Evaluating Management Interface and GUI

Firewalls have come a long way from the first Unix-based conglomerations. Sophisticated security policies can now be created with relative ease—on some systems. A good configuration interface is an important part of a firewall because few organizations set a security policy that never changes.

Having a pretty GUI is no guarantee of configuration ease, though. For example, Network-1’s Firewall/Plus has a GUI that handles all configuration issues, yet is completely unusable. For example, there is no simple way to say “let this range of ports through in both directions.”

As far as installation goes, the firewalls most people will feel most comfortable configuring include LSLI’s PORTUS, Raptor’s Eagle, Milkyway’s Black Hole, and Digital’s AltaVista Firewall. For all of these, even a clumsy network manager would have a hard time making an error that would allow unintended access.

Both Raptor’s Eagle and Milkyway’s Black Hole do a good job of simplifying the firewall environment so that a network manager can easily implement the security policy without worrying about whether they are making an error that will allow insecure access. Check Point’s Firewall-1 also has a well-designed GUI, but the oversimplification of certain concepts implemented as check boxes in Firewall-1 can have enormous repercussions. Configuration confusion in Firewall-1 is actually more of a documentation than a GUI issue, as Firewall-1’s online documentation is exceptionally poor.

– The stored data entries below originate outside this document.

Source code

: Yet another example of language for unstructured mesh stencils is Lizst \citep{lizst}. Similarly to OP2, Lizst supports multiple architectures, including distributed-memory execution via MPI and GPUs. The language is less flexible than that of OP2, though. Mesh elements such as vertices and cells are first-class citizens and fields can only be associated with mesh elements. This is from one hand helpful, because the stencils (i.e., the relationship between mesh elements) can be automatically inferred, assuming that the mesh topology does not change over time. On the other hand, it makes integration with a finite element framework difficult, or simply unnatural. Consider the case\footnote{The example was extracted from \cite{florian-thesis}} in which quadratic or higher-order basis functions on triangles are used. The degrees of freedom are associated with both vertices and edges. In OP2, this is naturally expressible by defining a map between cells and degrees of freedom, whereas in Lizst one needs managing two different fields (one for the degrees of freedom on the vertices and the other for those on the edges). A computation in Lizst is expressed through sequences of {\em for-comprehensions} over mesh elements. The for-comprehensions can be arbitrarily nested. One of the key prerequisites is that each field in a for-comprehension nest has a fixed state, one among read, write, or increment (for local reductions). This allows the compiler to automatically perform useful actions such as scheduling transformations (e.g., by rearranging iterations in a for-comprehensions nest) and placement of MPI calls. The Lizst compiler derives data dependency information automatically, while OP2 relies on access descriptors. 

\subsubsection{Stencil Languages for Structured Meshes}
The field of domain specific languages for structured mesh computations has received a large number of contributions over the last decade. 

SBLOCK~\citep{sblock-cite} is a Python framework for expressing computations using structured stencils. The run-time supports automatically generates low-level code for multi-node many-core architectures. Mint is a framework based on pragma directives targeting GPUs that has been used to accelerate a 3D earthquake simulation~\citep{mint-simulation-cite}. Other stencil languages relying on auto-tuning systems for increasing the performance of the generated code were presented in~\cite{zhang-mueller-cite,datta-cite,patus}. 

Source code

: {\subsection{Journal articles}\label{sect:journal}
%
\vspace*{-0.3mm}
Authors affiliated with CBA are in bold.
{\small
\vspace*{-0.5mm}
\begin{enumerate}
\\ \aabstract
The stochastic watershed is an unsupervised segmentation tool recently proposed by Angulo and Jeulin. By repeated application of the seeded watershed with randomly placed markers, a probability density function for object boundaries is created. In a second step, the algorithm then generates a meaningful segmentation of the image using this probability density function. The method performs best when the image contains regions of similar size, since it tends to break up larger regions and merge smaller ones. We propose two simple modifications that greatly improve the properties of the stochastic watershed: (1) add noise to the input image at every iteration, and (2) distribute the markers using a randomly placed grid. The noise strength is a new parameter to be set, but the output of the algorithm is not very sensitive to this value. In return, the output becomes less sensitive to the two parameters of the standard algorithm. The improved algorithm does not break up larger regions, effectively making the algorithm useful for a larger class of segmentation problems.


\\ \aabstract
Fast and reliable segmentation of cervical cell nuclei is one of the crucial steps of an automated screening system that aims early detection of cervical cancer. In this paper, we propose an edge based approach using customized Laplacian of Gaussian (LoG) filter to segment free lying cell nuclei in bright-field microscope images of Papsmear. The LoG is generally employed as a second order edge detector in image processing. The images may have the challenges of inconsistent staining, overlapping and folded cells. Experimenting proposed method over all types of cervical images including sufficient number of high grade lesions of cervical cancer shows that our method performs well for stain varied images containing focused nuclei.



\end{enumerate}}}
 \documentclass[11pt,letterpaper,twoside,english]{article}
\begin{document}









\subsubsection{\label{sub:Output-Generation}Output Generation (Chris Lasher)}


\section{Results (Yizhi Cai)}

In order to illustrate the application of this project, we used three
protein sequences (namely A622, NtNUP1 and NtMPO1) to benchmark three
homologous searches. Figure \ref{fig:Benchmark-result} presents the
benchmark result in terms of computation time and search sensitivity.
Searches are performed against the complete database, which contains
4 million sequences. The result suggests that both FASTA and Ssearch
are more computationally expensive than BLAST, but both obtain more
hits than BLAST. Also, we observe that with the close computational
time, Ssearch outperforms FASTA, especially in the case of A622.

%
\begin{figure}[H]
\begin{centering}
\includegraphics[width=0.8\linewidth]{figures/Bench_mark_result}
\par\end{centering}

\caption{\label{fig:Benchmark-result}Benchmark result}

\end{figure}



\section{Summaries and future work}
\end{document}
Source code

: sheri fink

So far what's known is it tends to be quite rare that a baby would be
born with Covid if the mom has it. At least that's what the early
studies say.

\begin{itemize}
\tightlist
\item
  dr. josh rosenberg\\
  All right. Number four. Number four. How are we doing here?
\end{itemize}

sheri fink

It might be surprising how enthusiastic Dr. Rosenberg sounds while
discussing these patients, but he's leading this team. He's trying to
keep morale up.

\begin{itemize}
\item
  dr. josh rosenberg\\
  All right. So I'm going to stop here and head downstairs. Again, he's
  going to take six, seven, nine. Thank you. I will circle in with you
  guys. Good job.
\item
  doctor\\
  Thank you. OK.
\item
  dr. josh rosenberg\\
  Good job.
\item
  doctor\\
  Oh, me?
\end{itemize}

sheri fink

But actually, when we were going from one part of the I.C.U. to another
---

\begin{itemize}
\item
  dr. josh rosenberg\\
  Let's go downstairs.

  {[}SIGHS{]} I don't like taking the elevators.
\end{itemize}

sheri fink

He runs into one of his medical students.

However, Firewall-1’s configuration has something that no other firewall in this chapter offers—the capability to configure a group of firewalls as a single entity. Using the GUI, the network manager can build rules that are installed on multiple firewalls and packet filtering routers (Cisco Systems and Bay Networks routers are supported) within an enterprise. Keeping cooperating security domains consistent with each other is easy with Firewall-1, which makes it an excellent choice for enterprises that need multiple internal firewalls.

Digital’s AltaVista Firewall also has a nicely designed user interface that complements the relative simplicity of the product. AltaVista Firewall is the easiest to configure and control of all the firewalls in this chapter.

Mired in the world of editing text files are LSLI’s PORTUS and TIS’ Gauntlet. To build or change configurations on either of these requires a text editor and knowledge of which configuration files must be changed. PORTUS, which is a relatively simple firewall, does not suffer too much from its minimalist management interface. Gauntlet, however, has no excuse. As one of the oldest and most featureful of the firewalls, it more resembles a Unix-based Erector set than an integrated firewall. TIS provides a screen-based GUI that manages some files, but even a simple customization requires groveling through additional configuration files using the complex syntax and semantics built into the product. Some network managers will enjoy having the internals so exposed for poking and prodding, but when contrasted with Black Hole or Eagle, the Gauntlet has a long way to go.

The strangest GUI and management style in any firewall is in Network-1’s Firewall/Plus GUI. As a firewall vendor, Network-1 has chosen an approach that resembles a network protocol analyzer more than a firewall. The software reaches into each frame, pokes around, and decides whether to pass it or not. The nice part of this approach is that Firewall/Plus can handle non-IP protocols, such as IPX, AppleTalk, or DECnet.

Unfortunately, Network-1 hides none of this complexity from the network manager. Making simple changes to the Firewall/Plus configuration is beyond the ken of any but the most determined and educated security manager. By contrast, Check Point’s Firewall-1 has the same amount of power (which equates to complexity) to reach into the network and watch bits and bytes, but this flexibility is internal and well-hidden, so the security manager need uncover it only when necessary. In both Firewall/Plus and Firewall-1, the GUI is really a high-level interface to a much lower-level language.

While Firewall/Plus starts with a Configuration Wizard, which sets up a basic configuration based on an undocumented set of generic policies (such as “liberal outgoing”), touching an existing policy is asking for trouble. In testing at Opus One, the Firewall/Plus took longer to modify for testing purposes than any other product in this chapter.